=== Begin Enclosure ===

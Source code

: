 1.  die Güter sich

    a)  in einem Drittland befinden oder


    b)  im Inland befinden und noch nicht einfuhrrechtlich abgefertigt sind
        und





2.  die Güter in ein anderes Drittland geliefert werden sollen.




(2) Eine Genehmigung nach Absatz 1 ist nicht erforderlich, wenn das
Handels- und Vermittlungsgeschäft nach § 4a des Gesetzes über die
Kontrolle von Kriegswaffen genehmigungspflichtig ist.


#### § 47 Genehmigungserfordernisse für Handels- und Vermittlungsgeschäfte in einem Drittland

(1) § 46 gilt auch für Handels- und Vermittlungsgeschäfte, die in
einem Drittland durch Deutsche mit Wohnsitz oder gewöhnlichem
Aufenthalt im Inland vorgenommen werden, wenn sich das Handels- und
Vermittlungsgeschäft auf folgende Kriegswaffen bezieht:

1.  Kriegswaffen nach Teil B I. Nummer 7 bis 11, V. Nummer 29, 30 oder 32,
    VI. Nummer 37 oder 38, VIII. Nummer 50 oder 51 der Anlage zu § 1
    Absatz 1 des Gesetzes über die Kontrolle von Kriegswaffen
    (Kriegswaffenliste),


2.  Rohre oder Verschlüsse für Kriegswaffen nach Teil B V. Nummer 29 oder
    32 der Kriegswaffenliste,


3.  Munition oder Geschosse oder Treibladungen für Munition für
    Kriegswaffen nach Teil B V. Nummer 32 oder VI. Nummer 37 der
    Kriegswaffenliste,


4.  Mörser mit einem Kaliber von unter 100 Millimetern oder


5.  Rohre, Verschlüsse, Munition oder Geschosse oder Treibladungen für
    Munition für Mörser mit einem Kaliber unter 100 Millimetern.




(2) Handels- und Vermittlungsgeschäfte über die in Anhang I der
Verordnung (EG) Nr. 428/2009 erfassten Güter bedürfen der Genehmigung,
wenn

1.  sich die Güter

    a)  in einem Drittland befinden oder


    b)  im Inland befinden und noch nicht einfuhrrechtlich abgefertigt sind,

=== End Enclosure ===
=== Begin Enclosure ===

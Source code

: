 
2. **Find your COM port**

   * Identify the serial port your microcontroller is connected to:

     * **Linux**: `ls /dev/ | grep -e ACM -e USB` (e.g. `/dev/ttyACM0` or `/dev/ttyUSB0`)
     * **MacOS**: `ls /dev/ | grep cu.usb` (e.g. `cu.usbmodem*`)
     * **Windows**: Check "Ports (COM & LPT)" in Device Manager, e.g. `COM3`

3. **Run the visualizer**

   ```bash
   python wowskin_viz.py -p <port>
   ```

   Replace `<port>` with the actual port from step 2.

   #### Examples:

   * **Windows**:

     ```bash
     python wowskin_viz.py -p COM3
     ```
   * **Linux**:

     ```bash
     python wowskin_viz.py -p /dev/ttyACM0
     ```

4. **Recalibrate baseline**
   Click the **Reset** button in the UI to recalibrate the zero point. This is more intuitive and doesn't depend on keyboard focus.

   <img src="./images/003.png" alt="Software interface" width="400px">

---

=== End Enclosure ===
=== Begin Enclosure ===

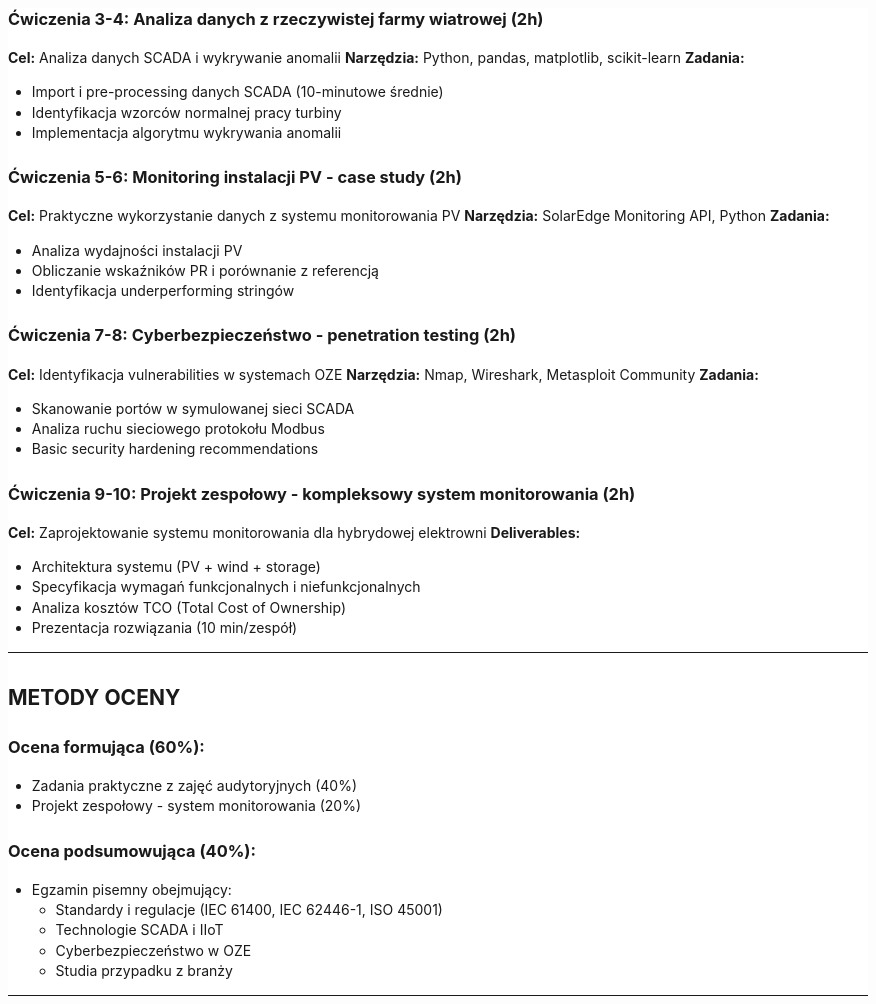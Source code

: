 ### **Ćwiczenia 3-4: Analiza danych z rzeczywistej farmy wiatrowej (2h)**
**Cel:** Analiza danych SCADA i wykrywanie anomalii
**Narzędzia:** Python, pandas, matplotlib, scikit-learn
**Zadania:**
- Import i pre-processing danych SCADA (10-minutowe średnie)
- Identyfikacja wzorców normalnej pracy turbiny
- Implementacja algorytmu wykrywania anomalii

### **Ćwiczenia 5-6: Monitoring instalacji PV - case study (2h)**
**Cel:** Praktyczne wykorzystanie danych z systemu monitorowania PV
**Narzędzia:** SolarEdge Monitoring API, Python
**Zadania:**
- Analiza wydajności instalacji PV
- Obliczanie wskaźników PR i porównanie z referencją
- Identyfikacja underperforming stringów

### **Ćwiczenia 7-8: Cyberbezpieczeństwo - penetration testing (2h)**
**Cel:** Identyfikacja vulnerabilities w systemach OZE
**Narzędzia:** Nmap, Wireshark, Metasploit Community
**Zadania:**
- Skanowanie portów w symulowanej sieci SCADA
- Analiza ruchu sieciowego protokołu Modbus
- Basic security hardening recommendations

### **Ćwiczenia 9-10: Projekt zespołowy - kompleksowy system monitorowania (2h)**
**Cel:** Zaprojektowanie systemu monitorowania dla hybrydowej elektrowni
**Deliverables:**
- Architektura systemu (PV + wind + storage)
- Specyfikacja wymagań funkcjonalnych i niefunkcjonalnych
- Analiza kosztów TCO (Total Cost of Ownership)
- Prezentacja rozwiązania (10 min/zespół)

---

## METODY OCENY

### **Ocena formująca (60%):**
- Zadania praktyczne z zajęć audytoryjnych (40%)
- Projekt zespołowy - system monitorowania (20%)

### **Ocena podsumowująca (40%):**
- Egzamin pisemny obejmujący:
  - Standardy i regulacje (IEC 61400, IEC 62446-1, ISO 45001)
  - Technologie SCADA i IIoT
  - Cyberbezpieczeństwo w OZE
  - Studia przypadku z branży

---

=== End Enclosure ===

REQUIRED WORK — Extract, from the listing above, every line where the string "monitorowania" occurs.

RESULT OF THIS EXERCISE —
**Cel:** Praktyczne wykorzystanie danych z systemu monitorowania PV
### **Ćwiczenia 9-10: Projekt zespołowy - kompleksowy system monitorowania (2h)**
**Cel:** Zaprojektowanie systemu monitorowania dla hybrydowej elektrowni
- Projekt zespołowy - system monitorowania (20%)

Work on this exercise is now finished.